SMAC CARD – non finiamo mai di stupirci!

Dal 1 gennaio 2015 con l’entrata in vigore delle nuove norme in materia fiscale, la SMAC CARD ha aperto una nuova era aggiungendo una ulteriore funzione alle tante che già svolgeva.

Tessera sconto, borsellino elettronico e ora strumento di accertamento fiscale.

Tante, troppe funzioni che rischiano di sollevare criticità e problemi nelle vari funzioni.

Ci vengono segnalate infatti sempre più attività che dall’introduzione della funzione fiscale non praticano più gli sconti previsti dal circuito SMAC.

Segnalazioni che si fanno più frequenti e che spingono molti cittadini a scegliere attività commerciali fuori territorio come luoghi nei quali fare shopping, in quanto raggiunta la soglia della deducibilità fiscale spendere a San MArino può non essere più conveniente.

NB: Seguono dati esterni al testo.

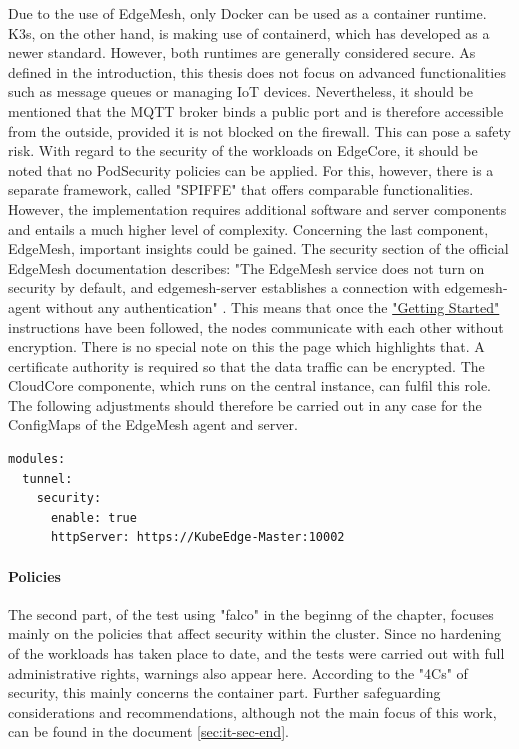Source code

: \documentclass[MSC,Master,english]{twbook}%
\begin{document}
Due to the use of EdgeMesh, only Docker can be used as a container runtime. K3s, on the other hand, is making use of containerd, which has developed as a newer standard. However, both runtimes are generally considered secure. As defined in the introduction, this thesis does not focus on advanced functionalities such as message queues or managing IoT devices. Nevertheless, it should be mentioned that the MQTT broker binds a public port\cite{bk-gh-ke-node-test} and is therefore accessible from the outside, provided it is not blocked on the firewall. This can pose a safety risk. With regard to the security of the workloads on EdgeCore, it should be noted that no PodSecurity policies can be applied. For this, however, there is a separate framework, called "SPIFFE" that offers comparable functionalities\cite{ke-secure-fw}. However, the implementation requires additional software and server components and entails a much higher level of complexity. Concerning the last component, EdgeMesh, important insights could be gained. The security section of the official EdgeMesh documentation describes: "The EdgeMesh service does not turn on security by default, and edgemesh-server establishes a connection with edgemesh-agent without any authentication" \cite{em-security}. This means that once the \hyperref{https://edgemesh.netlify.app/guide/getting-started.html}{}{}{"Getting Started"}\cite{em-getstart} instructions have been followed, the nodes communicate with each other without encryption. There is no special note on this the page which highlights that. A certificate authority is required so that the data traffic can be encrypted. The CloudCore componente, which runs on the central instance, can fulfil this role. The following adjustments should therefore be carried out in any case for the ConfigMaps of the EdgeMesh agent and server.

\begin{lstlisting}[caption={EdgeMesh security\cite{bk-gh-ke-node-test}},captionpos=b]
modules:
  tunnel:
    security:
      enable: true
      httpServer: https://KubeEdge-Master:10002
\end{lstlisting}



\paragraph{Policies} The second part, of the test using "falco"\cite{falco-scan} in the beginng of the chapter, focuses mainly on the policies that affect security within the cluster. Since no hardening of the workloads has taken place to date, and the tests were carried out with full administrative rights, warnings also appear here. According to the "4Cs" of security, this mainly concerns the container part. Further safeguarding considerations and recommendations, although not the main focus of this work, can be found in the document \autoref{sec:it-sec-end}.
\end{document}
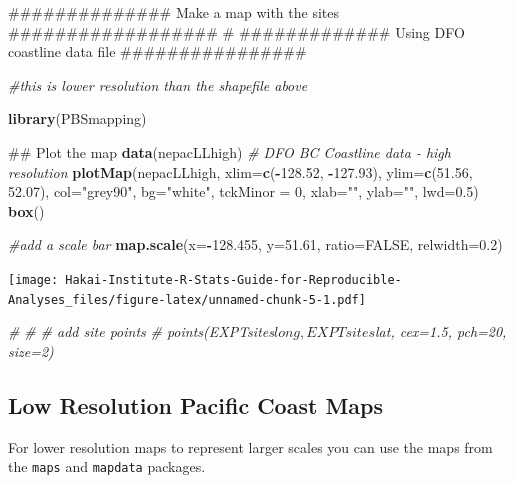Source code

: \documentclass[]{book}
\newenvironment{Shaded}{\begin{snugshade}}{\end{snugshade}}
\newcommand{\KeywordTok}[1]{\textcolor[rgb]{0.13,0.29,0.53}{\textbf{#1}}}
\newcommand{\DataTypeTok}[1]{\textcolor[rgb]{0.13,0.29,0.53}{#1}}
\newcommand{\DecValTok}[1]{\textcolor[rgb]{0.00,0.00,0.81}{#1}}
\newcommand{\FloatTok}[1]{\textcolor[rgb]{0.00,0.00,0.81}{#1}}
\newcommand{\StringTok}[1]{\textcolor[rgb]{0.31,0.60,0.02}{#1}}
\newcommand{\CommentTok}[1]{\textcolor[rgb]{0.56,0.35,0.01}{\textit{#1}}}
\newcommand{\OtherTok}[1]{\textcolor[rgb]{0.56,0.35,0.01}{#1}}
\newcommand{\OperatorTok}[1]{\textcolor[rgb]{0.81,0.36,0.00}{\textbf{#1}}}
\newcommand{\NormalTok}[1]{#1}
\begin{document}
\begin{Shaded}
\begin{Highlighting}[]
\NormalTok{############## Make a map with the sites ################## #}
\NormalTok{############# Using DFO coastline data file ################}

\CommentTok{#this is lower resolution than the shapefile above}

\KeywordTok{library}\NormalTok{(PBSmapping)}

\NormalTok{## Plot the map}
\KeywordTok{data}\NormalTok{(nepacLLhigh)       }\CommentTok{# DFO BC Coastline data - high resolution}
\KeywordTok{plotMap}\NormalTok{(nepacLLhigh, }\DataTypeTok{xlim=}\KeywordTok{c}\NormalTok{(}\OperatorTok{-}\FloatTok{128.52}\NormalTok{, }\OperatorTok{-}\FloatTok{127.93}\NormalTok{), }\DataTypeTok{ylim=}\KeywordTok{c}\NormalTok{(}\FloatTok{51.56}\NormalTok{, }\FloatTok{52.07}\NormalTok{), }\DataTypeTok{col=}\StringTok{"grey90"}\NormalTok{, }\DataTypeTok{bg=}\StringTok{"white"}\NormalTok{, }\DataTypeTok{tckMinor =} \DecValTok{0}\NormalTok{,}
        \DataTypeTok{xlab=}\StringTok{""}\NormalTok{, }\DataTypeTok{ylab=}\StringTok{""}\NormalTok{, }\DataTypeTok{lwd=}\FloatTok{0.5}\NormalTok{)}
\KeywordTok{box}\NormalTok{()}

\CommentTok{#add a scale bar}
\KeywordTok{map.scale}\NormalTok{(}\DataTypeTok{x=}\OperatorTok{-}\FloatTok{128.455}\NormalTok{, }\DataTypeTok{y=}\FloatTok{51.61}\NormalTok{, }\DataTypeTok{ratio=}\OtherTok{FALSE}\NormalTok{, }\DataTypeTok{relwidth=}\FloatTok{0.2}\NormalTok{)}
\end{Highlighting}
\end{Shaded}

\texttt{[image: Hakai-Institute-R-Stats-Guide-for-Reproducible-Analyses\_files/figure-latex/unnamed-chunk-5-1.pdf]}

\begin{Shaded}
\begin{Highlighting}[]
\CommentTok{# }
\CommentTok{# # add site points}
\CommentTok{# points(EXPTsites$long, EXPTsites$lat, cex=1.5, pch=20, size=2)}
\end{Highlighting}
\end{Shaded}

\subsection{Low Resolution Pacific Coast
Maps}\label{low-resolution-pacific-coast-maps}

For lower resolution maps to represent larger scales you can use the
maps from the \texttt{maps} and \texttt{mapdata} packages.
\end{document}
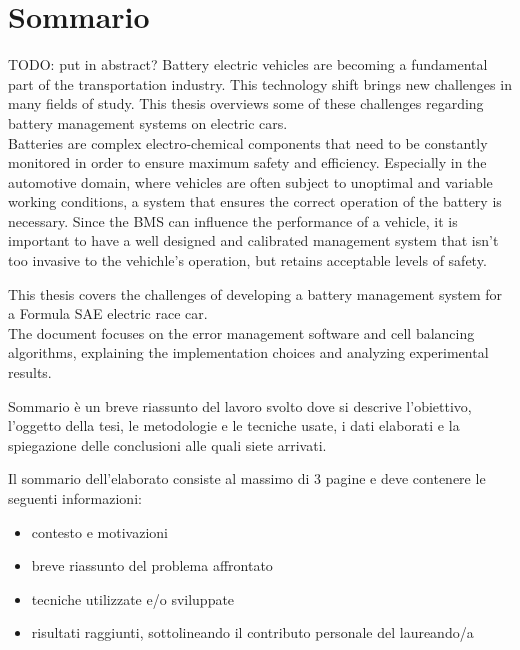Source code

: \chapter*{Sommario} %
\label{sommario}


\label{cha:intro}
TODO: put in abstract?
Battery electric vehicles are becoming a fundamental part of the transportation industry. This technology shift brings new challenges in many fields of study. This thesis overviews some of these challenges regarding battery management systems on electric cars.\\
Batteries are complex electro-chemical components that need to be constantly monitored in order to ensure maximum safety and efficiency. Especially in the automotive domain, where vehicles are often subject to unoptimal and variable working conditions, a system that ensures the correct operation of the battery is necessary. Since the BMS can influence the performance of a vehicle, it is important to have a well designed and calibrated management system that isn't too invasive to the vehichle's operation, but retains acceptable levels of safety.

This thesis covers the challenges of developing a battery management system for a Formula SAE electric race car.\\ The document focuses on the error management software and cell balancing algorithms, explaining the implementation choices and analyzing experimental results.

Sommario è un breve riassunto del lavoro svolto dove si descrive l'obiettivo, l'oggetto della tesi, le
metodologie e le tecniche usate, i dati elaborati e la spiegazione delle conclusioni alle quali siete arrivati.

Il sommario dell’elaborato consiste al massimo di 3 pagine e deve contenere le seguenti informazioni:
\begin{itemize}
  \item contesto e motivazioni
  \item breve riassunto del problema affrontato
  \item tecniche utilizzate e/o sviluppate
  \item risultati raggiunti, sottolineando il contributo personale del laureando/a
\end{itemize}




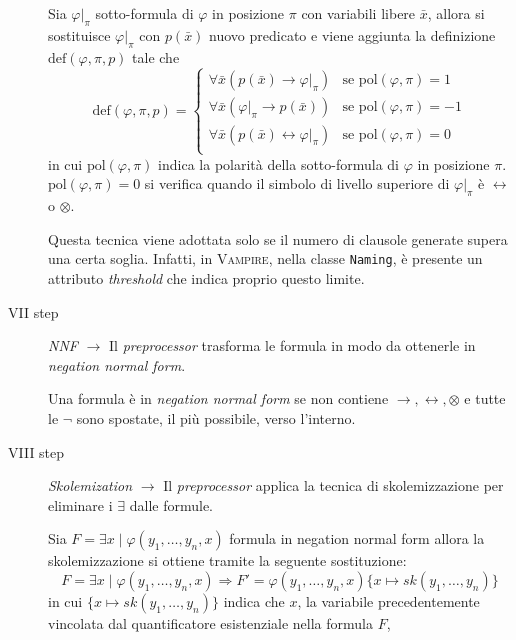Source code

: \begin{description}
\begin{definition}
        Sia $\varphi|_\pi$ sotto-formula di $\varphi$ in posizione $\pi$ con variabili libere $\bar{x}$, allora si sostituisce $\varphi|_\pi$ con $p(\bar{x})$
        nuovo predicato e viene aggiunta la definizione $\text{def}(\varphi,\pi,p)$ tale che
        \[\text{def}(\varphi,\pi,p)=\begin{cases}
            \forall \bar{x} (p(\bar{x})\rightarrow \varphi|_\pi) & \text{se pol}(\varphi,\pi)=1\\
            \forall \bar{x} (\varphi|_\pi\rightarrow p(\bar{x})) & \text{se pol}(\varphi,\pi)=-1\\
            \forall \bar{x} (p(\bar{x})\leftrightarrow \varphi|_\pi) & \text{se pol}(\varphi,\pi)=0\\
        \end{cases}\]
        in cui $\text{pol}(\varphi,\pi)$ indica la polarità della sotto-formula di $\varphi$ in posizione $\pi$. $\text{pol}(\varphi,\pi)=0$ si verifica quando il simbolo di livello superiore di $\varphi|_\pi$ è 
        $\leftrightarrow$ o $\otimes$.   
    \end{definition}
    \begin{remark}
        Questa tecnica viene adottata solo se il numero di clausole generate supera una certa soglia. Infatti, in 
        \textsc{Vampire}, nella classe \verb|Naming|, è presente un attributo \emph{threshold} che indica proprio questo limite.
    \end{remark}
    \item[VII step] \emph{NNF} $\longrightarrow$ Il \emph{preprocessor} trasforma le formula in modo da ottenerle in \emph{negation normal form}.
    \begin{definition}
        Una formula è in \emph{negation normal form} se non contiene $\rightarrow,\leftrightarrow,\otimes$ e tutte le $\neg$ sono spostate, il più possibile, verso l'interno.
    \end{definition}
    \item[VIII step] \emph{Skolemization} $\longrightarrow$ Il \emph{preprocessor} applica la tecnica di skolemizzazione per eliminare i $\exists$ dalle formule.
    \begin{definition}
        Sia $F=\exists x\mid\varphi(y_1,\dots,y_n,x)$ formula in negation normal form allora la skolemizzazione si ottiene tramite la seguente sostituzione:
        \[F=\exists x\mid\varphi(y_1,\dots,y_n,x)\Rightarrow F'=\varphi(y_1,\dots,y_n,x)\{x \mapsto sk(y_1,\dots,y_n)\}\]
        in cui $\{x \mapsto sk(y_1,\dots,y_n)\}$ indica che $x$, la variabile precedentemente vincolata dal quantificatore esistenziale nella formula $F$, 

\end{definition}
\end{description}
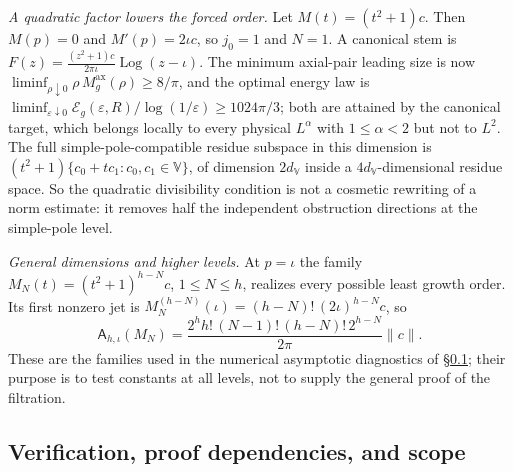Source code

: \documentclass[11pt,a4paper]{article}
\numberwithin{equation}{section}
\theoremstyle{definition}
\theoremstyle{remark}
\theoremstyle{plain}
\newcommand{\Max}{M^{\mathrm{ax}}}                    %
\newcommand{\Eg}{\mathcal E_{g}}
\newcommand{\norm}[1]{\lVert #1\rVert}
\newcommand{\VV}{\mathbb V}                       %
\newcommand{\dV}{d_{\VV}}                         %
\begin{document}
\emph{A quadratic factor lowers the forced order.} Let $M(t)=(t^2+1)c$. Then
$M(p)=0$ and $M'(p)=2\iota c$, so $j_0=1$ and $N=1$. A canonical stem is
$F(z)=\frac{(z^2+1)c}{2\pi\iota}\operatorname{Log}(z-\iota)$. The minimum
axial-pair leading size is now $\liminf_{\rho\downarrow0}\rho\,\Max_g(\rho)\ge
8/\pi$, and the optimal energy law is
$\liminf_{\varepsilon\downarrow0}\Eg(\varepsilon,R)/\log(1/\varepsilon)\ge
1024\pi/3$; both are attained by the canonical target, which belongs locally to
every physical $L^\alpha$ with $1\le\alpha<2$ but not to $L^2$. The full
simple-pole-compatible residue subspace in this dimension is
$(t^2+1)\{c_0+tc_1:c_0,c_1\in\VV\}$, of dimension $2\dV$ inside a
$4\dV$-dimensional residue space. So the quadratic divisibility condition is
not a cosmetic rewriting of a norm estimate: it removes half the independent
obstruction directions at the simple-pole level.

\emph{General dimensions and higher levels.} At $p=\iota$ the family
$M_N(t)=(t^2+1)^{h-N}c$, $1\le N\le h$, realizes every possible least growth
order. Its first nonzero jet is $M_N^{(h-N)}(\iota)=(h-N)!\,(2\iota)^{h-N}c$,
so
\[
 \mathsf A_{h,\iota}(M_N)=\frac{2^hh!\,(N-1)!\,(h-N)!\,2^{h-N}}{2\pi}\norm c .
\]
These are the families used in the numerical asymptotic diagnostics of
\S\ref{g:sub:verification}; their purpose is to test constants at all levels,
not to supply the general proof of the filtration.

\subsection{Verification, proof dependencies, and scope}
\label{g:sub:verification}
\end{document}
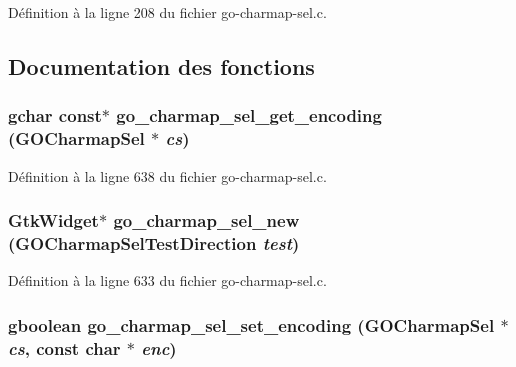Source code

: Définition à la ligne 208 du fichier go-\/charmap-\/sel.c.



\subsection{Documentation des fonctions}
\subsubsection[{go\_\-charmap\_\-sel\_\-get\_\-encoding}]{\setlength{\rightskip}{0pt plus 5cm}gchar const$\ast$ go\_\-charmap\_\-sel\_\-get\_\-encoding ({\bf GOCharmapSel} $\ast$ {\em cs})}\label{go-charmap-sel_8c_a17a7ca06cfc5d9a8d0e08f764d50b7f8}


Définition à la ligne 638 du fichier go-\/charmap-\/sel.c.

\subsubsection[{go\_\-charmap\_\-sel\_\-new}]{\setlength{\rightskip}{0pt plus 5cm}GtkWidget$\ast$ go\_\-charmap\_\-sel\_\-new ({\bf GOCharmapSelTestDirection} {\em test})}\label{go-charmap-sel_8c_a68d9a2dfcd7e29cf4585e4d830abfba4}


Définition à la ligne 633 du fichier go-\/charmap-\/sel.c.

\subsubsection[{go\_\-charmap\_\-sel\_\-set\_\-encoding}]{\setlength{\rightskip}{0pt plus 5cm}gboolean go\_\-charmap\_\-sel\_\-set\_\-encoding ({\bf GOCharmapSel} $\ast$ {\em cs}, \/  const char $\ast$ {\em enc})}\label{go-charmap-sel_8c_afaad94b300355324942ac3632d75377b}



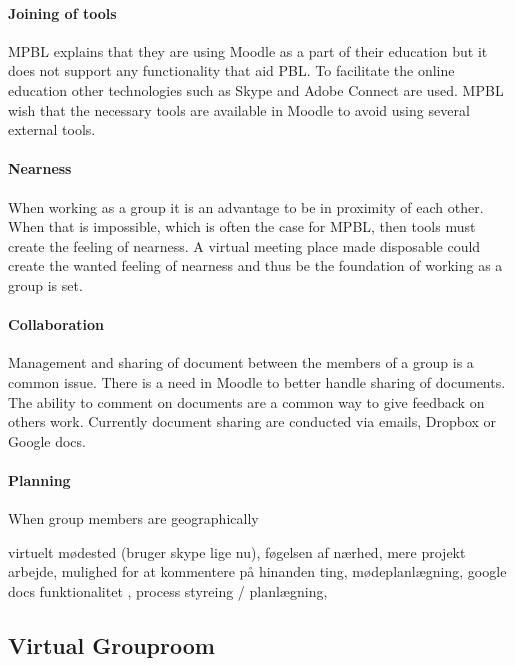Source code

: \paragraph{Joining of tools} MPBL explains that they are using Moodle as a part of their education but it does not support any functionality that aid PBL. 
To facilitate the online education other technologies such as Skype\cite{skype} and Adobe Connect\cite{adobe} are used. 
MPBL wish that the necessary tools are available in Moodle to avoid using several external tools.     

\paragraph{Nearness} When working as a group it is an advantage to be in proximity of each other. When that is impossible, which is often the case for MPBL, then tools must create the feeling of nearness. 
A virtual meeting place made disposable could create the wanted feeling of nearness and thus be the foundation of working as a group is set. 

\paragraph{Collaboration} Management and sharing of document between the members of a group is a common issue. 
There is a need in Moodle to better handle sharing of documents. The ability to comment on documents are a common way to give feedback on others work. 
Currently document sharing are conducted via emails, Dropbox\cite{dropbox} or Google docs\cite{googledocs}.


\paragraph{Planning} When group members are geographically 






virtuelt mødested (bruger skype lige nu), føgelsen af nærhed, mere projekt arbejde, mulighed for at kommentere på hinanden ting, mødeplanlægning, google docs funktionalitet , process styreing / planlægning, 

\subsection{Virtual Grouproom}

Scelta legittima, vista la non obbligatorietà dell’adesione al circuito di sconti effettuati dagli esercizi convenzionati, ma che solleva a giudizio di Unione per la Repubblica, nuove perplessità su come la funzione fiscale è stata estesa a uno strumento con finalità molto diverse.

Se la SMAC CARD era nata per incentivare i consumi in territorio, ci duole ammettere che la missione principale della carta si sta smarrendo.

Aliquote di sconto molto basse, inutili rispetto ai ribassi praticati nelle attività commerciali fuori territorio, molte attività che non fanno più sconti, impossibilità di spendere presso i distributori gli sconti accumulati con l’acquisto del carburante.

Ci pare, la nostra è un’impressione, che il tutto si regga ormai solo con lo sconto carburanti, soluzione per aggirare un annoso problema – e ci riferiamo a un accordo obsoleto con la Repubblica d’Italia – che UPR ha più volte segnalato e chiesto di rivedere.

E’ fra l’altro imbarazzante notare che nonostante le richieste di UPR, una carta che ha l’ambizione di incentivare lo shopping nella Repubblica di San Marino non è nemmeno pubblicizzata all’ingresso del nostro Paese e ai visitatori non viene data nessuna informazione sulle potenzialità di questo strumento.

UPR torna a chiedere un deciso intervento su questo tema poiché quanto sta accadendo rischia di rendere inutile un progetto che era nato per incentivare i consumi interni nella Repubblica di San Marino e incentivare il settore commerciale e dei servizi.

Ora ci chiediamo a cosa servirà? Centinaia di migliaia di euro spesi solo per verificare i ricavi degli operatori economici e fare eventualmente accertamenti fiscali anche agli stessi clienti?

Un complesso sistema messo in piedi che si riduce a solo strumento per fare delle verifiche fiscali sugli operatori economici con il rischio poi, che le evoluzioni tecnologiche del settore – vedi POS – rendano il sistema obsoleto fra 2 o 3 anni?

UPR chiede politiche decise per rilanciare il settore commerciale: panieri di beni con prezzi agevolati, i consumatori devono avere la reale percezione che acquistare in Repubblica è conveniente.

UPR chiede di nuovo che sul tema carburante si affronti il problema in modo strutturale, quando inizieranno i negoziati con l’Unione Europea il tema deve essere in agenda affinché San Marino abbia una propria politica tariffaria, come avviene già per gas, acqua e energia elettrica.

UPR infine auspica che si inizino delle strategie reali per promuovere il sistema commerciale e non si continui la politica della navigazione a vista, che sta mettendo sempre più in difficoltà l’economia del Paese.